# Exercise brief
Show, from the entries below, every line in which "GrnHistory" appears.

(Stored data entries)
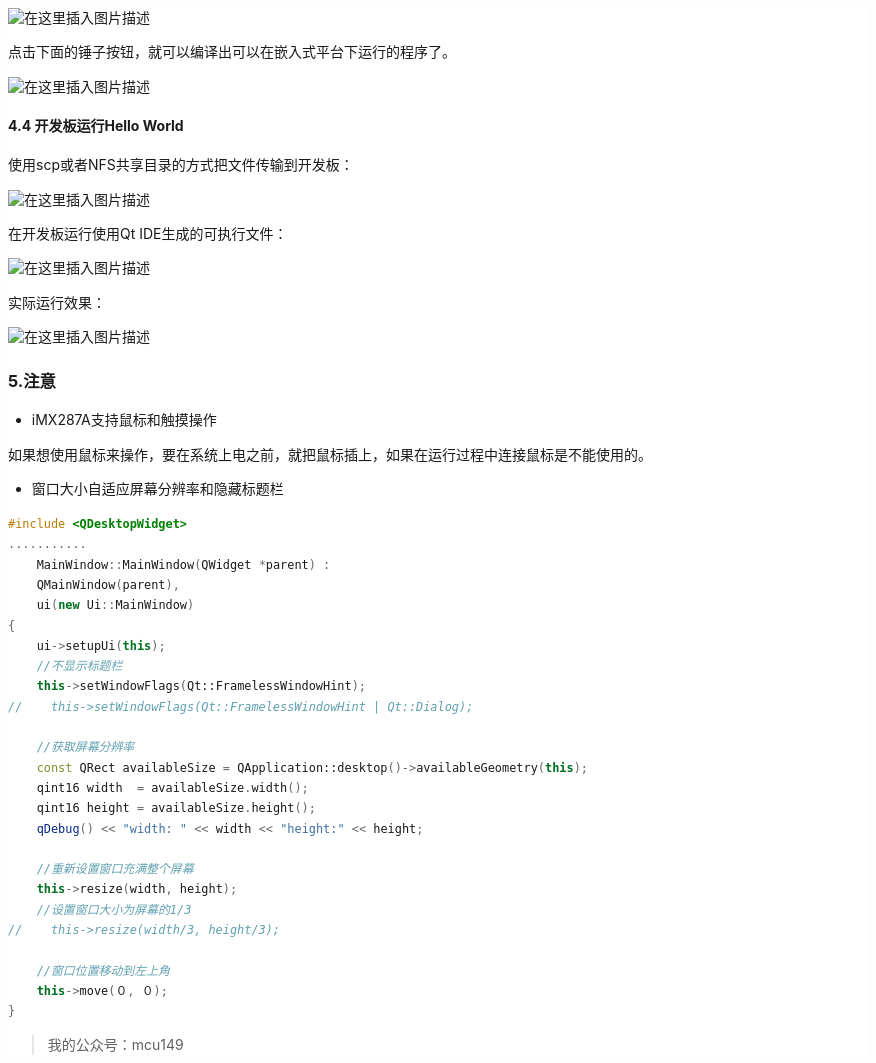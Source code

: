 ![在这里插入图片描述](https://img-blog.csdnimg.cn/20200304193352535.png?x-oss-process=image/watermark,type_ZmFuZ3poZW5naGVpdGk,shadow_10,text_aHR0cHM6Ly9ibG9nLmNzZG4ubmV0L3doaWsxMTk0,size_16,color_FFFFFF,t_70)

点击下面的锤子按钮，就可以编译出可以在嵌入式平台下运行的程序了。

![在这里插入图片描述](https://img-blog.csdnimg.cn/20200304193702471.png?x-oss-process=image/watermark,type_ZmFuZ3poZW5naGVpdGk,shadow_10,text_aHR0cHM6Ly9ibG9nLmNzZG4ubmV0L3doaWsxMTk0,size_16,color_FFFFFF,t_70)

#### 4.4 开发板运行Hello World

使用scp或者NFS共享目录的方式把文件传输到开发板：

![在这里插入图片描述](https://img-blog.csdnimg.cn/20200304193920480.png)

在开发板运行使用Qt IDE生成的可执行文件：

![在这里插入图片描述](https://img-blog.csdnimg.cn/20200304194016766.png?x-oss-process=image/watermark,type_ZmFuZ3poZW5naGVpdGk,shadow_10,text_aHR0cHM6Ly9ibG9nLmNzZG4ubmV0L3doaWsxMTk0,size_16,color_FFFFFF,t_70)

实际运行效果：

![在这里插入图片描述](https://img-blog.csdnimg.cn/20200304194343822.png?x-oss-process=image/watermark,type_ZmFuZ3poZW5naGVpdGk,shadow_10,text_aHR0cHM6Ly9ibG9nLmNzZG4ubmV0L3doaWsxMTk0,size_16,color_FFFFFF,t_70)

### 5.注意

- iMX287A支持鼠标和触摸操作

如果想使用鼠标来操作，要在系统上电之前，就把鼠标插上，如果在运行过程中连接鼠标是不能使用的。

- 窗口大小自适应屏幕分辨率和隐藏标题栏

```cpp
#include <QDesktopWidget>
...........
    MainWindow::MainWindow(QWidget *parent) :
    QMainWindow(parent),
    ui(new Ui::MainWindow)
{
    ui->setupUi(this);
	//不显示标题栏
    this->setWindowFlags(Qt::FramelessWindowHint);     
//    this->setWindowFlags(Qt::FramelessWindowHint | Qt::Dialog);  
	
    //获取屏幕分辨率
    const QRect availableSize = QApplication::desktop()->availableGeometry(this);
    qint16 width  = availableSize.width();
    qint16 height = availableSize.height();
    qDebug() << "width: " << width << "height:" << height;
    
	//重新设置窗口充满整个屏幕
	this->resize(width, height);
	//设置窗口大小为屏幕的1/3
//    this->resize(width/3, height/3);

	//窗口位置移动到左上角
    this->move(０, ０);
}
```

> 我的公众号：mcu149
==
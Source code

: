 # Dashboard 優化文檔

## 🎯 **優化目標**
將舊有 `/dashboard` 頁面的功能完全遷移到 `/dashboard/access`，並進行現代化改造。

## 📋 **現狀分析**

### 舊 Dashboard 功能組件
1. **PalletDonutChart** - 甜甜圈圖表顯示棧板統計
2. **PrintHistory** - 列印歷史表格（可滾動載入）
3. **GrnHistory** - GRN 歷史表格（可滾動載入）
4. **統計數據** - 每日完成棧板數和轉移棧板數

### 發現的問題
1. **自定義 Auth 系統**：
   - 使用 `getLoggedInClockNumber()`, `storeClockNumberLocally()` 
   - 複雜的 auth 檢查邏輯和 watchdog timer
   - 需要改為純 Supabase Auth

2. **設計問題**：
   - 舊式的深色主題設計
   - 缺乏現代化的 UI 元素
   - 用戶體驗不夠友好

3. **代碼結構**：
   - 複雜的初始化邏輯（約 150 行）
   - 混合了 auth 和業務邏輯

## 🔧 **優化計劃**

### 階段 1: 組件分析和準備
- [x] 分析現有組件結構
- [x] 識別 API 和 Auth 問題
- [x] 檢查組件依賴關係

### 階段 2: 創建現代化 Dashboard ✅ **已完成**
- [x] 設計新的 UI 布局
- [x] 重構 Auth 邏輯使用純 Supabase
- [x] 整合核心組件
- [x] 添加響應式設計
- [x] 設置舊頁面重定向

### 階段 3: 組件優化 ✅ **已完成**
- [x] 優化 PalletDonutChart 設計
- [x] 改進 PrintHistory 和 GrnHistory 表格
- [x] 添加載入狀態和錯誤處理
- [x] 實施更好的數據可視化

# Solved problem
3. **GrnHistory** - GRN 歷史表格（可滾動載入）
- [x] 改進 PrintHistory 和 GrnHistory 表格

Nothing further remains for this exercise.